*** Opening DATA FOR PROCESSING ***

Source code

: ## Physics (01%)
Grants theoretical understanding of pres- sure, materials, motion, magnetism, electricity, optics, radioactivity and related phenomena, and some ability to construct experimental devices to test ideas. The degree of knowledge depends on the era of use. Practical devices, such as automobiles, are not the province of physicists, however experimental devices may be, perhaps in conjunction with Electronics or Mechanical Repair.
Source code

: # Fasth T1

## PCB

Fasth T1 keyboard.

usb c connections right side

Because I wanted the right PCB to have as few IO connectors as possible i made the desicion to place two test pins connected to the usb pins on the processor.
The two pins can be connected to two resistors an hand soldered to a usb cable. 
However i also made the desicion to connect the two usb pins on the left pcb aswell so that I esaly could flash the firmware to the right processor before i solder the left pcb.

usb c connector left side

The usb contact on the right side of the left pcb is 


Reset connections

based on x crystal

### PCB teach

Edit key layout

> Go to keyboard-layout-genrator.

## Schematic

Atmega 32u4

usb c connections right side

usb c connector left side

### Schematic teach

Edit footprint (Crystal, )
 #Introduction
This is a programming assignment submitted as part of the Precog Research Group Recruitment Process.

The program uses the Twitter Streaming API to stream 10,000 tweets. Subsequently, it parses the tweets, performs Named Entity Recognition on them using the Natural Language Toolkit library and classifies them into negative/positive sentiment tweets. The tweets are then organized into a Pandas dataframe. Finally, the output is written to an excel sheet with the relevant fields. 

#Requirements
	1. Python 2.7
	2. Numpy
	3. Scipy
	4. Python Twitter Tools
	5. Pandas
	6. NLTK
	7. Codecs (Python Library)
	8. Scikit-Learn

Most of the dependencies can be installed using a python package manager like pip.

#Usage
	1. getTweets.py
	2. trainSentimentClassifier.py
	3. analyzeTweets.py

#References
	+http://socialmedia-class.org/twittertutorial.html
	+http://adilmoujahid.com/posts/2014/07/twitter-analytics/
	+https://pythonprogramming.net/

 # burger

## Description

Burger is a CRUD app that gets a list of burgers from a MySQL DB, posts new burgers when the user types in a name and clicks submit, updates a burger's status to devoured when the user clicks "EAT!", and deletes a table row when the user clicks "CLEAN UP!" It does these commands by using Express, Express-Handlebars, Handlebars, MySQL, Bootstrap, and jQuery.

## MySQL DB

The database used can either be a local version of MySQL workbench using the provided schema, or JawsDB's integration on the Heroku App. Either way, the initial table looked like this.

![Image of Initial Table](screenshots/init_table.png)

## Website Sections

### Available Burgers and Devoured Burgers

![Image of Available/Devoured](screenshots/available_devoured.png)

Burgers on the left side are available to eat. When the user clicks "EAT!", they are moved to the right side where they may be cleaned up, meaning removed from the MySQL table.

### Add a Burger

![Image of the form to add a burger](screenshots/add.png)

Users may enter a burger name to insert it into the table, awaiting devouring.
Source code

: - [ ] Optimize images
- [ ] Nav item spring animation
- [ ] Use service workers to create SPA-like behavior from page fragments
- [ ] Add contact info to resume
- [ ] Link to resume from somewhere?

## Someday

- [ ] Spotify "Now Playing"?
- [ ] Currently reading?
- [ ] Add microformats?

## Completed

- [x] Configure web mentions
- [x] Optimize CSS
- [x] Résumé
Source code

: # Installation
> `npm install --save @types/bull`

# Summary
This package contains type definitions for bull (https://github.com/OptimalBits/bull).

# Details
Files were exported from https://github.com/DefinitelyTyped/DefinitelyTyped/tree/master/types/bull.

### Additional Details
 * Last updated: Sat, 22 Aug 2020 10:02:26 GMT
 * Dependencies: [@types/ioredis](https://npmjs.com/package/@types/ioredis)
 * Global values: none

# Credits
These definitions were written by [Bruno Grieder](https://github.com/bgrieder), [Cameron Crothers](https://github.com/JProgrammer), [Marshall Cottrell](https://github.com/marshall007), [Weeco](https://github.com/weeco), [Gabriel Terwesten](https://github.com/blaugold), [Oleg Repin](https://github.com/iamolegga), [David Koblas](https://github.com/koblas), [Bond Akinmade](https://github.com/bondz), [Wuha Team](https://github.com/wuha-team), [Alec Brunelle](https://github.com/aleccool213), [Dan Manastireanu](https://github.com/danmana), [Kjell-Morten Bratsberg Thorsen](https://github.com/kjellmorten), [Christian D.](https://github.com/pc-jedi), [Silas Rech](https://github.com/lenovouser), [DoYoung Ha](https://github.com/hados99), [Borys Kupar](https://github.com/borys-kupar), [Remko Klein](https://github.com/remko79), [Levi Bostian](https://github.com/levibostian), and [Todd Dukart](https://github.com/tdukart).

*** Closing DATA FOR PROCESSING ***

EXERCISE BRIEF:
Word for word, copy out all of the data shown above.

RESPONSE TO THIS TASK:
Source code

: ## Physics (01%)
Grants theoretical understanding of pres- sure, materials, motion, magnetism, electricity, optics, radioactivity and related phenomena, and some ability to construct experimental devices to test ideas. The degree of knowledge depends on the era of use. Practical devices, such as automobiles, are not the province of physicists, however experimental devices may be, perhaps in conjunction with Electronics or Mechanical Repair.
Source code

: # Fasth T1

## PCB

Fasth T1 keyboard.

usb c connections right side

Because I wanted the right PCB to have as few IO connectors as possible i made the desicion to place two test pins connected to the usb pins on the processor.
The two pins can be connected to two resistors an hand soldered to a usb cable. 
However i also made the desicion to connect the two usb pins on the left pcb aswell so that I esaly could flash the firmware to the right processor before i solder the left pcb.

usb c connector left side

The usb contact on the right side of the left pcb is 


Reset connections

based on x crystal

### PCB teach

Edit key layout

> Go to keyboard-layout-genrator.

## Schematic

Atmega 32u4

usb c connections right side

usb c connector left side

### Schematic teach

Edit footprint (Crystal, )
 #Introduction
This is a programming assignment submitted as part of the Precog Research Group Recruitment Process.

The program uses the Twitter Streaming API to stream 10,000 tweets. Subsequently, it parses the tweets, performs Named Entity Recognition on them using the Natural Language Toolkit library and classifies them into negative/positive sentiment tweets. The tweets are then organized into a Pandas dataframe. Finally, the output is written to an excel sheet with the relevant fields. 

#Requirements
	1. Python 2.7
	2. Numpy
	3. Scipy
	4. Python Twitter Tools
	5. Pandas
	6. NLTK
	7. Codecs (Python Library)
	8. Scikit-Learn

Most of the dependencies can be installed using a python package manager like pip.

#Usage
	1. getTweets.py
	2. trainSentimentClassifier.py
	3. analyzeTweets.py

#References
	+http://socialmedia-class.org/twittertutorial.html
	+http://adilmoujahid.com/posts/2014/07/twitter-analytics/
	+https://pythonprogramming.net/

 # burger

## Description

Burger is a CRUD app that gets a list of burgers from a MySQL DB, posts new burgers when the user types in a name and clicks submit, updates a burger's status to devoured when the user clicks "EAT!", and deletes a table row when the user clicks "CLEAN UP!" It does these commands by using Express, Express-Handlebars, Handlebars, MySQL, Bootstrap, and jQuery.

## MySQL DB

The database used can either be a local version of MySQL workbench using the provided schema, or JawsDB's integration on the Heroku App. Either way, the initial table looked like this.

![Image of Initial Table](screenshots/init_table.png)

## Website Sections

### Available Burgers and Devoured Burgers

![Image of Available/Devoured](screenshots/available_devoured.png)

Burgers on the left side are available to eat. When the user clicks "EAT!", they are moved to the right side where they may be cleaned up, meaning removed from the MySQL table.

### Add a Burger

![Image of the form to add a burger](screenshots/add.png)

Users may enter a burger name to insert it into the table, awaiting devouring.
Source code

: - [ ] Optimize images
- [ ] Nav item spring animation
- [ ] Use service workers to create SPA-like behavior from page fragments
- [ ] Add contact info to resume
- [ ] Link to resume from somewhere?

## Someday

- [ ] Spotify "Now Playing"?
- [ ] Currently reading?
- [ ] Add microformats?

## Completed

- [x] Configure web mentions
- [x] Optimize CSS
- [x] Résumé
Source code

: # Installation
> `npm install --save @types/bull`

# Summary
This package contains type definitions for bull (https://github.com/OptimalBits/bull).

# Details
Files were exported from https://github.com/DefinitelyTyped/DefinitelyTyped/tree/master/types/bull.

### Additional Details
 * Last updated: Sat, 22 Aug 2020 10:02:26 GMT
 * Dependencies: [@types/ioredis](https://npmjs.com/package/@types/ioredis)
 * Global values: none

# Credits
These definitions were written by [Bruno Grieder](https://github.com/bgrieder), [Cameron Crothers](https://github.com/JProgrammer), [Marshall Cottrell](https://github.com/marshall007), [Weeco](https://github.com/weeco), [Gabriel Terwesten](https://github.com/blaugold), [Oleg Repin](https://github.com/iamolegga), [David Koblas](https://github.com/koblas), [Bond Akinmade](https://github.com/bondz), [Wuha Team](https://github.com/wuha-team), [Alec Brunelle](https://github.com/aleccool213), [Dan Manastireanu](https://github.com/danmana), [Kjell-Morten Bratsberg Thorsen](https://github.com/kjellmorten), [Christian D.](https://github.com/pc-jedi), [Silas Rech](https://github.com/lenovouser), [DoYoung Ha](https://github.com/hados99), [Borys Kupar](https://github.com/borys-kupar), [Remko Klein](https://github.com/remko79), [Levi Bostian](https://github.com/levibostian), and [Todd Dukart](https://github.com/tdukart).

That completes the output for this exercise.